Not all child-free men who get vasectomies are in a committed relationship at the time. After Steinberg, who was single, had his surgery, courtship took on a different dynamic. “Several women didn’t want to see me after the first date when I told them not only that I didn’t want to have any children, but that I had had a vasectomy,” he says. “That was fine with me because it’s better to nip it in the bud than allow a relationship to build, only to be shattered months or years later when the unsolvable dilemma of whether to have children arose.”

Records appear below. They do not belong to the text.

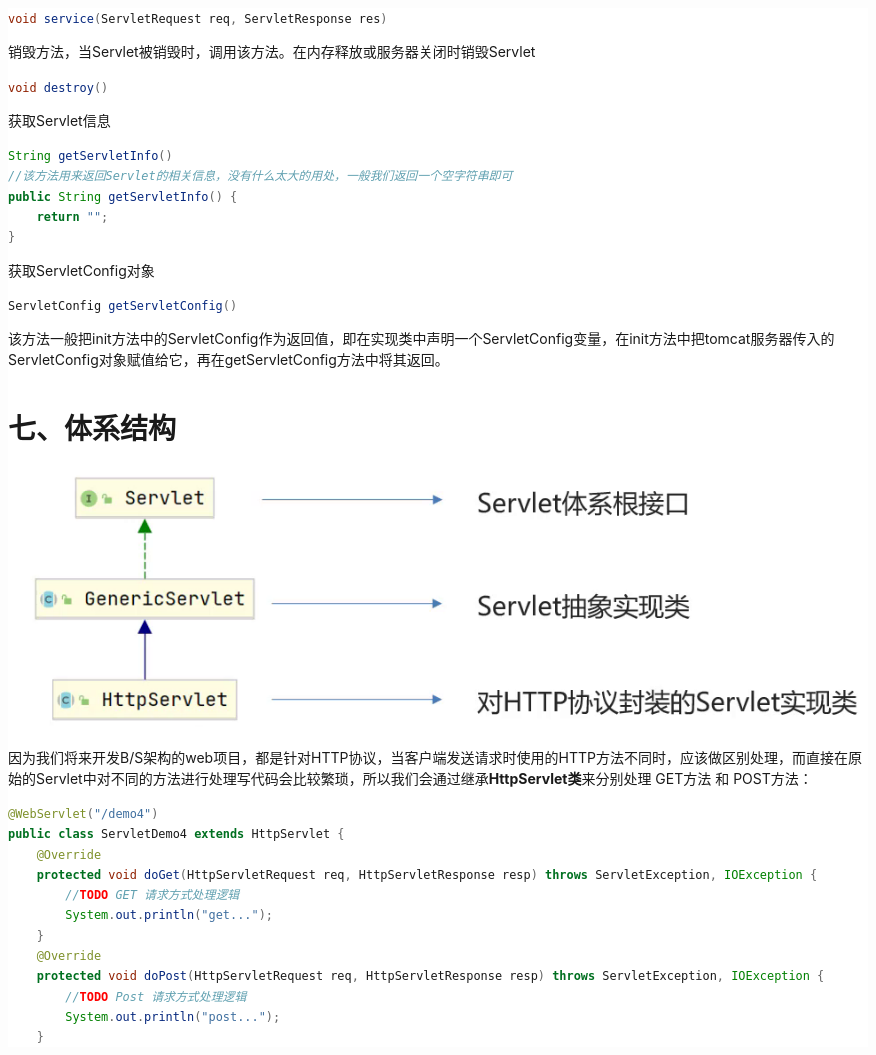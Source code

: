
 ```java
void service(ServletRequest req, ServletResponse res)
```



销毁方法，当Servlet被销毁时，调用该方法。在内存释放或服务器关闭时销毁Servlet

```java
void destroy() 
```



获取Servlet信息

```java
String getServletInfo() 
//该方法用来返回Servlet的相关信息，没有什么太大的用处，一般我们返回一个空字符串即可
public String getServletInfo() {
    return "";
}
```



获取ServletConfig对象

```java
ServletConfig getServletConfig()
```

该方法一般把init方法中的ServletConfig作为返回值，即在实现类中声明一个ServletConfig变量，在init方法中把tomcat服务器传入的ServletConfig对象赋值给它，再在getServletConfig方法中将其返回。



# 七、体系结构

 ![image-20220114185013377](img/image-20220114185013377.png)

​	因为我们将来开发B/S架构的web项目，都是针对HTTP协议，当客户端发送请求时使用的HTTP方法不同时，应该做区别处理，而直接在原始的Servlet中对不同的方法进行处理写代码会比较繁琐，所以我们会通过继承**HttpServlet类**来分别处理 GET方法 和 POST方法：

```java
@WebServlet("/demo4")
public class ServletDemo4 extends HttpServlet {
    @Override
    protected void doGet(HttpServletRequest req, HttpServletResponse resp) throws ServletException, IOException {
        //TODO GET 请求方式处理逻辑
        System.out.println("get...");
    }
    @Override
    protected void doPost(HttpServletRequest req, HttpServletResponse resp) throws ServletException, IOException {
        //TODO Post 请求方式处理逻辑
        System.out.println("post...");
    }
```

Brian Curtis, 35, a technical writer and editor in Atlanta, also felt the romantic aftershocks following his operation at age 22. He had the operation within six months of starting his first job with medical coverage because he was so spooked by stories of friends who had gotten “oopsed” into unplanned parenthood. At the time, his girlfriend — whom he had already told that he didn’t want kids — was taken aback by the finality of his decision. A few months later, they had an argument where she complained that he had taken the choice away from her. “I disagreed, noting that I was never going to have kids, regardless of the surgery,” he says. “So her choice was the same as it had been before: If you want kids, you’d better start seeing someone else.” She did.

It’s been 13 years and Curtis has no regrets. “It was one of the smartest and most responsible decisions I’ve ever made,” he says. Since then, he’s been upfront with women about his sterile state. For the past two years, he’s been in a relationship with a woman who also does not want children. “We were friends first so I knew about the vasectomy before we got involved,” says his girlfriend, who asked to remain anonymous. “Personally, I think it’s the wisest decision a man can make when in the position of not wanting children. It’s wonderful to be able to play with him and not have to worry one iota about pregnancy or birth control failure.”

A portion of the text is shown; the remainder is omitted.